What you need to do: In the entries that follow, how many lines hold "Behavioral"? Nothing but the number is expected.

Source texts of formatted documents
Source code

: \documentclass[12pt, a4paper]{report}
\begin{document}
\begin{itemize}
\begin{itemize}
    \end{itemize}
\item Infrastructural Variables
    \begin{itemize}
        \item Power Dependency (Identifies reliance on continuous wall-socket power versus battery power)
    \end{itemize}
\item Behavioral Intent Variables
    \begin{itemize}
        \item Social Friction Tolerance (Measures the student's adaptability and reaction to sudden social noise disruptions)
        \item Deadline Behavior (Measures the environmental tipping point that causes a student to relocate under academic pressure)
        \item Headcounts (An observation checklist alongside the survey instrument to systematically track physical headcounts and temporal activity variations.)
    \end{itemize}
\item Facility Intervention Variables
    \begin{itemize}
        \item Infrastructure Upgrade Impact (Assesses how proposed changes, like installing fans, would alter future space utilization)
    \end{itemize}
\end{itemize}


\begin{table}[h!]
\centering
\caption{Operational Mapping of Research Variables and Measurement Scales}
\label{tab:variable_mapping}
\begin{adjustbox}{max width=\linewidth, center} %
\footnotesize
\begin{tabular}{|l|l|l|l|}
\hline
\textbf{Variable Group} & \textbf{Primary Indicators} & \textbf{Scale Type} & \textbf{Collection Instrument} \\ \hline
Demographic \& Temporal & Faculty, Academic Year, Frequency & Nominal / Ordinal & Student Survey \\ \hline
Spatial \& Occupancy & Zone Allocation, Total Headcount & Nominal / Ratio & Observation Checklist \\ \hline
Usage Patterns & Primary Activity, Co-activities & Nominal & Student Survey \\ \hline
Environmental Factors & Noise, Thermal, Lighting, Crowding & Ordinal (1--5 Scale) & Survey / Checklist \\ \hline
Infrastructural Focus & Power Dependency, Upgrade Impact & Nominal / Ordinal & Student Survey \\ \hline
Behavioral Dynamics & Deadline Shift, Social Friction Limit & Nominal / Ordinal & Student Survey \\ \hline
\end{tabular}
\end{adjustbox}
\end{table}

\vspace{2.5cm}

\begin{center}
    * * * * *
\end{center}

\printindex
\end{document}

Response to this task: 2